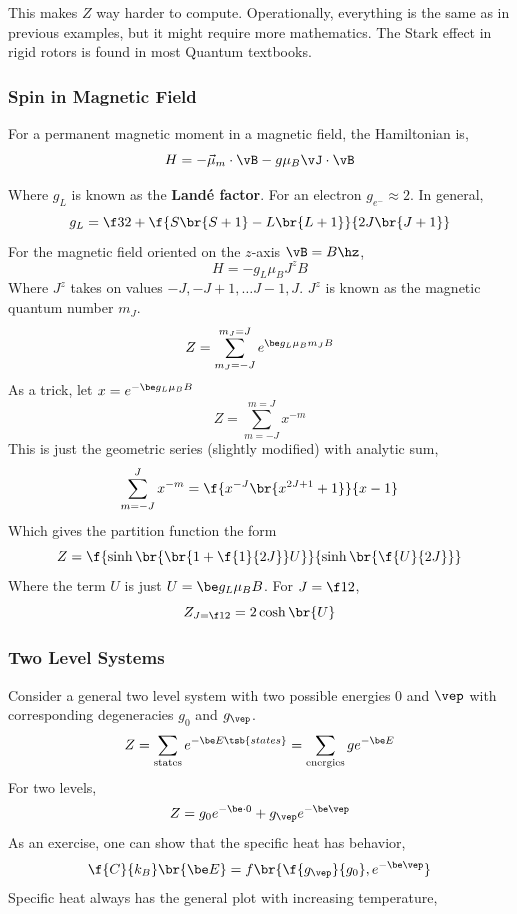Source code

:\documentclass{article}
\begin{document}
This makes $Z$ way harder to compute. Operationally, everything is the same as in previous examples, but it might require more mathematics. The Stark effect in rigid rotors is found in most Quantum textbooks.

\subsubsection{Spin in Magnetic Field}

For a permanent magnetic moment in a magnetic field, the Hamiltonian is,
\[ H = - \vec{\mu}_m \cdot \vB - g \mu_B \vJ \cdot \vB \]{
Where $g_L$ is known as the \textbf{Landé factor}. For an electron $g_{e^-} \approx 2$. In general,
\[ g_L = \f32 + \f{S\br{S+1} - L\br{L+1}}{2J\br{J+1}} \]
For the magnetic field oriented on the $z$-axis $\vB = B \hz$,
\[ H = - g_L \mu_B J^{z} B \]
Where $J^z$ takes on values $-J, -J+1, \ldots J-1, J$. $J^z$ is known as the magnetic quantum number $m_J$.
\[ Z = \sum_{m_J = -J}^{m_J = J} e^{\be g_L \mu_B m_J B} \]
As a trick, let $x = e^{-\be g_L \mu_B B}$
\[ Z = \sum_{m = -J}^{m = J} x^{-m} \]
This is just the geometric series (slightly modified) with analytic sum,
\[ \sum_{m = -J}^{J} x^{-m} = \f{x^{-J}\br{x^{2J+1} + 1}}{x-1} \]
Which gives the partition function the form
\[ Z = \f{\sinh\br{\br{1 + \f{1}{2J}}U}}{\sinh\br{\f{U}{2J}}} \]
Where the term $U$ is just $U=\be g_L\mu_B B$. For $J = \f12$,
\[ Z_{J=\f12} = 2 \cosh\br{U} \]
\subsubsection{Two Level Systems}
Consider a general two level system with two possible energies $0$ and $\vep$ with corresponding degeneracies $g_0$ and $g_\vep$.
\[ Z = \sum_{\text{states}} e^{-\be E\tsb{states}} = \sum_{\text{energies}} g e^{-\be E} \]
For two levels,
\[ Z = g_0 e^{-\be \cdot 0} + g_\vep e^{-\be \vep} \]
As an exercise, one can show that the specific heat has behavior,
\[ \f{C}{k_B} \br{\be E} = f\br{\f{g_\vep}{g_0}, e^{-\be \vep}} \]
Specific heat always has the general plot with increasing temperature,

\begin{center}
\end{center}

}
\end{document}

---

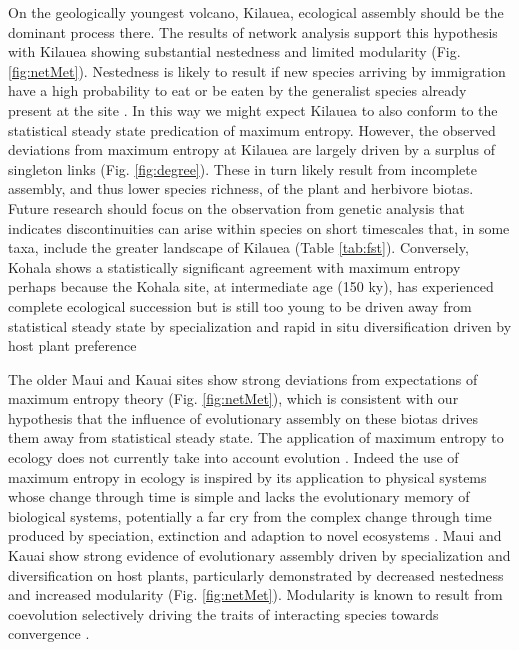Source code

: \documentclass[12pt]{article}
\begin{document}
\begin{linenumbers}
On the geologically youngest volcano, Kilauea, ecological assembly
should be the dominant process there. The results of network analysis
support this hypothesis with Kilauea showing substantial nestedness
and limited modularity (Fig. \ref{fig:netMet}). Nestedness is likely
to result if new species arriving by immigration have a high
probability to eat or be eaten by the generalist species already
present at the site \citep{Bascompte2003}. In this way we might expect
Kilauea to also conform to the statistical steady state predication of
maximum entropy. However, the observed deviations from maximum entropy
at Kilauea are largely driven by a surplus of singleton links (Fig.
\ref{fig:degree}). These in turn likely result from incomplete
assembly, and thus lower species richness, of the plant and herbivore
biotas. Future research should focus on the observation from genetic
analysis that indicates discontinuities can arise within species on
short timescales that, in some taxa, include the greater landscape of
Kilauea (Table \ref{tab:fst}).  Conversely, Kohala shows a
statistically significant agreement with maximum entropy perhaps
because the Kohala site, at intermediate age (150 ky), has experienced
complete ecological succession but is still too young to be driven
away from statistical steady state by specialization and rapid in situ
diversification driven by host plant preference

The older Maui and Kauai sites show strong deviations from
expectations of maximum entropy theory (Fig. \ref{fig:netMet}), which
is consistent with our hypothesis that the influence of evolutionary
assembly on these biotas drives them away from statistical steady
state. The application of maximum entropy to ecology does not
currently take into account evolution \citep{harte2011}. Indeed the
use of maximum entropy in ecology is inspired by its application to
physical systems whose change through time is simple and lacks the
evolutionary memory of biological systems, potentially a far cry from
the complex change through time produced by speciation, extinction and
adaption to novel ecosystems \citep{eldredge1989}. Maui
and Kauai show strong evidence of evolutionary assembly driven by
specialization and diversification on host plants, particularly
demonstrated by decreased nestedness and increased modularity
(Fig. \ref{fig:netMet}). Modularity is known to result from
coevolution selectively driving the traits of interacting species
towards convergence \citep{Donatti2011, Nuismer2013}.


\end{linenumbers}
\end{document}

EXERCISE
Beginning at the line above with "maximum entropy. However, the" and finishing at the line with "evolutionary memory of", return each line exactly and return nothing else.

EXERCISE RESPONSE
maximum entropy. However, the observed deviations from maximum entropy
at Kilauea are largely driven by a surplus of singleton links (Fig.
\ref{fig:degree}). These in turn likely result from incomplete
assembly, and thus lower species richness, of the plant and herbivore
biotas. Future research should focus on the observation from genetic
analysis that indicates discontinuities can arise within species on
short timescales that, in some taxa, include the greater landscape of
Kilauea (Table \ref{tab:fst}).  Conversely, Kohala shows a
statistically significant agreement with maximum entropy perhaps
because the Kohala site, at intermediate age (150 ky), has experienced
complete ecological succession but is still too young to be driven
away from statistical steady state by specialization and rapid in situ
diversification driven by host plant preference

The older Maui and Kauai sites show strong deviations from
expectations of maximum entropy theory (Fig. \ref{fig:netMet}), which
is consistent with our hypothesis that the influence of evolutionary
assembly on these biotas drives them away from statistical steady
state. The application of maximum entropy to ecology does not
currently take into account evolution \citep{harte2011}. Indeed the
use of maximum entropy in ecology is inspired by its application to
physical systems whose change through time is simple and lacks the
evolutionary memory of biological systems, potentially a far cry from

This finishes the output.